Has Anyone Used the 'Heap' Object?

lardomlardom Posts: 1,659
edited 2010-09-29 00:15 in General Discussion
I'm trying to get an idea of how this obex object is used. I want to learn how to reserve a physical block of eeprom memory say, for example, $4fff to 6fff to store data. I'm studying different objects but I haven't seen an object that specifies a block of hex addresses for data storage. This is what I think I should be looking for.

Comments

  • Mike GreenMike Green Posts: 23,101
    edited 2010-09-28 11:15
    It doesn't really work the way you think. The Heap object provides management for a block of HUB (RAM) memory, not EEPROM.

    The 1st 32K bytes of EEPROM are the territory of the Propeller Tool (or BST). The whole 32K is changed when you download a new program to the EEPROM. Everything beyond the end of the program is zeroed. If you don't download a new program, you can use whatever portion of the 1st 32K of the EEPROM is not actually used by your program. Typically, this is from the end of the 32K down to the start of the stack area. Again, this gets erased when you download a new program.

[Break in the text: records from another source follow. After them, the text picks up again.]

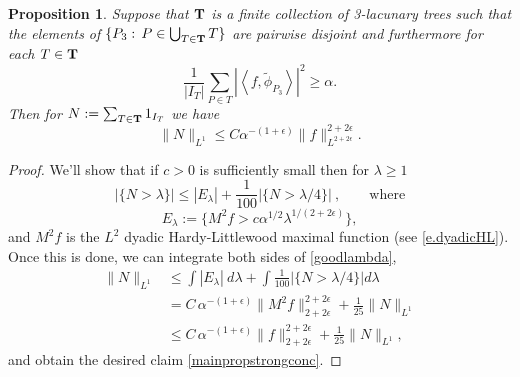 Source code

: \documentclass[12pt]{amsart}
\numberwithin{equation}{section}
\def\T{{\bf T}}
\def\<{\left<}
\def\>{\right>}
\newcommand {\tphi}{\tilde{\phi}}
\newtheorem{proposition}[theorem]{Proposition}
\begin{document}
\begin{proposition} \label{mainpropositionstrong} 
Suppose that $\T$ is a finite collection of 3-lacunary trees such that
the elements of $\{P_3:\, P\in \bigcup_{T \in \T} T\}$ are pairwise disjoint
and furthermore for each $T \in \T$
\begin{equation} \label{largesizeineq}
\frac{1}{|I_T|} \sum_{P \in T } |\<f,\tphi_{P_3}\>|^2 \geq \alpha.
\end{equation}
Then for $N := \sum_{T \in \T}1_{I_T}$ we have
\begin{equation} \label{mainpropstrongconc}
\|N\|_{L^1} \leq C  \alpha^{-(1+\epsilon)} \|f\|^{2 + 2\epsilon}_{L^{2 + 2\epsilon}}.
\end{equation}
\end{proposition}
\begin{proof}
We'll show that if $c>0$ is sufficiently small then for $\lambda \geq 1$ 
\begin{equation} \label{goodlambda}
|\{N > \lambda\}| \leq |E_\lambda| + \frac{1}{100} |\{N > \lambda/4\}|\ , \qquad \text{where}
\end{equation}
$$E_\lambda:=\{M^2 f > c \alpha^{1/2} \lambda^{1/(2 + 2\epsilon)}\},$$
and $M^2f$ is the $L^2$ dyadic Hardy-Littlewood maximal function (see \eqref{e.dyadicHL}). Once this is done, we can integrate both sides of \eqref{goodlambda},
\begin{align*}
\|N\|_{L^1} &\leq \int |E_\lambda| \ d\lambda + \int \frac{1}{100} |\{N > \lambda/4\}|  d\lambda   \\
&= C\, \alpha^{-(1 + \epsilon)}\|M^2 f \|_{2 + 2\epsilon}^{2 + 2\epsilon} + \frac{1}{25} \|N\|_{L^1} \\
&\leq  C\, \alpha^{-(1 + \epsilon)}\|f\|_{2 + 2\epsilon}^{2 + 2\epsilon} + \frac{1}{25} \|N\|_{L^1},
\end{align*}
and obtain the desired claim \eqref{mainpropstrongconc}.


\end{proof}
\end{document}
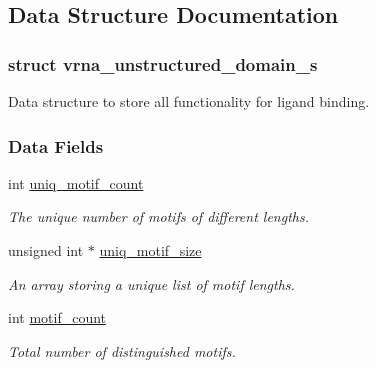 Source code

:\subsection{Data Structure Documentation}
\label{structvrna__unstructured__domain__s}
\subsubsection{struct vrna\+\_\+unstructured\+\_\+domain\+\_\+s}
Data structure to store all functionality for ligand binding. \subsubsection*{Data Fields}
\begin{DoxyCompactItemize}
\item 
\mbox{\label{group__domains__up_ae17005ef8043aca2fc3864804cd5def6}} 
int \mbox{\hyperlink{group__domains__up_ae17005ef8043aca2fc3864804cd5def6}{uniq\+\_\+motif\+\_\+count}}
\begin{DoxyCompactList}\small\item\em The unique number of motifs of different lengths. \end{DoxyCompactList}\item 
\mbox{\label{group__domains__up_a2b484b0e19a47145db7055ada8b14159}} 
unsigned int $\ast$ \mbox{\hyperlink{group__domains__up_a2b484b0e19a47145db7055ada8b14159}{uniq\+\_\+motif\+\_\+size}}
\begin{DoxyCompactList}\small\item\em An array storing a unique list of motif lengths. \end{DoxyCompactList}\item 
\mbox{\label{group__domains__up_a5ad34148ea1d2e501f3e02029449546e}} 
int \mbox{\hyperlink{group__domains__up_a5ad34148ea1d2e501f3e02029449546e}{motif\+\_\+count}}
\begin{DoxyCompactList}\small\item\em Total number of distinguished motifs. \end{DoxyCompactList}\item 
\mbox{\label{group__domains__up_af285436bbdea4436ad2cedec65d48c75}} 

\end{DoxyCompactItemize}
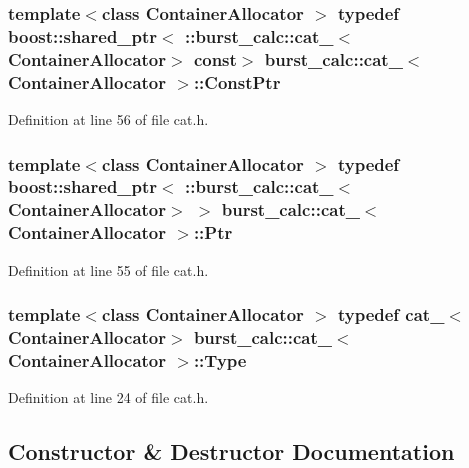 \subsubsection[{\-Const\-Ptr}]{\setlength{\rightskip}{0pt plus 5cm}template$<$class Container\-Allocator $>$ typedef boost\-::shared\-\_\-ptr$<$ \-::{\bf burst\-\_\-calc\-::cat\-\_\-}$<$\-Container\-Allocator$>$ const$>$ {\bf burst\-\_\-calc\-::cat\-\_\-}$<$ \-Container\-Allocator $>$\-::{\bf \-Const\-Ptr}}\label{structburst__calc_1_1cat___a729148dad07631c8c38c8b6408a67a40}


\-Definition at line 56 of file cat.\-h.

\subsubsection[{\-Ptr}]{\setlength{\rightskip}{0pt plus 5cm}template$<$class Container\-Allocator $>$ typedef boost\-::shared\-\_\-ptr$<$ \-::{\bf burst\-\_\-calc\-::cat\-\_\-}$<$\-Container\-Allocator$>$ $>$ {\bf burst\-\_\-calc\-::cat\-\_\-}$<$ \-Container\-Allocator $>$\-::{\bf \-Ptr}}\label{structburst__calc_1_1cat___a7e80bad6dc04ae31ef3c2c60b6477d79}


\-Definition at line 55 of file cat.\-h.

\subsubsection[{\-Type}]{\setlength{\rightskip}{0pt plus 5cm}template$<$class Container\-Allocator $>$ typedef {\bf cat\-\_\-}$<$\-Container\-Allocator$>$ {\bf burst\-\_\-calc\-::cat\-\_\-}$<$ \-Container\-Allocator $>$\-::{\bf \-Type}}\label{structburst__calc_1_1cat___ad457731e8162617fe65f80d31da13920}


\-Definition at line 24 of file cat.\-h.



\subsection{\-Constructor \& \-Destructor \-Documentation}
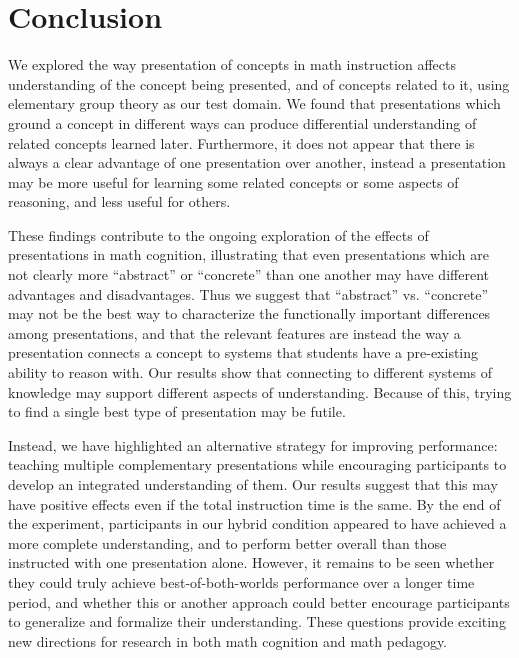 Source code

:\documentclass[man,10pt]{apa6}
\begin{document}
\section{Conclusion}
We explored the way presentation of concepts in math instruction affects understanding of the concept being presented, and of concepts related to it, using elementary group theory as our test domain. We found that presentations which ground a concept in different ways can produce differential understanding of related concepts learned later. Furthermore, it does not appear that there is always a clear advantage of one presentation over another, instead a presentation may be more useful for learning some related concepts or some aspects of reasoning, and less useful for others.\par
These findings contribute to the ongoing exploration of the effects of presentations in math cognition, illustrating that even presentations which are not clearly more ``abstract'' or ``concrete'' than one another may have different advantages and disadvantages. Thus we suggest that ``abstract'' vs. ``concrete'' may not be the best way to characterize the functionally important differences among presentations, and that the relevant features are instead the way a presentation connects a concept to systems that students have a pre-existing ability to reason with. Our results show that connecting to different systems of knowledge may support different aspects of understanding. Because of this, trying to find a single best type of presentation may be futile. \par
Instead, we have highlighted an alternative strategy for improving performance: teaching multiple complementary presentations while encouraging participants to develop an integrated understanding of them. Our results suggest that this may have positive effects even if the total instruction time is the same. By the end of the experiment, participants in our hybrid condition appeared to have achieved a more complete understanding, and to perform better overall than those instructed with one presentation alone. However, it remains to be seen whether they could truly achieve best-of-both-worlds performance over a longer time period, and whether this or another approach could better encourage participants to generalize and formalize their understanding. These questions provide exciting new directions for research in both math cognition and math pedagogy. \par
 
\end{document}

    If you have an EEPROM larger than 32K, everything beyond the 1st 32K is yours. You can do whatever you want with it and the Propeller Tool won't touch it. There are objects in the Propeller Object Exchange that will let you read and write to the EEPROM.
  • lardomlardom Posts: 1,659
    edited 2010-09-28 11:31
    Thanks Mike. I am wondering if I could have a variable array with maybe 200 elements and cycle through them as a form of wear-leveling. It occurred to me while studying the memory map that I could expand and use the 'yellow' area that's reserved for variables. (Don't laugh. It takes me a while to see things) In this case I wouldn't have to write out hex addresses.
  • LoopyBytelooseLoopyByteloose Posts: 12,537
    edited 2010-09-29 00:15
    You can add more EEprom and then reach it through PASM. The wear leveling design would be up to you.

    I think you would need to look at I2C objects.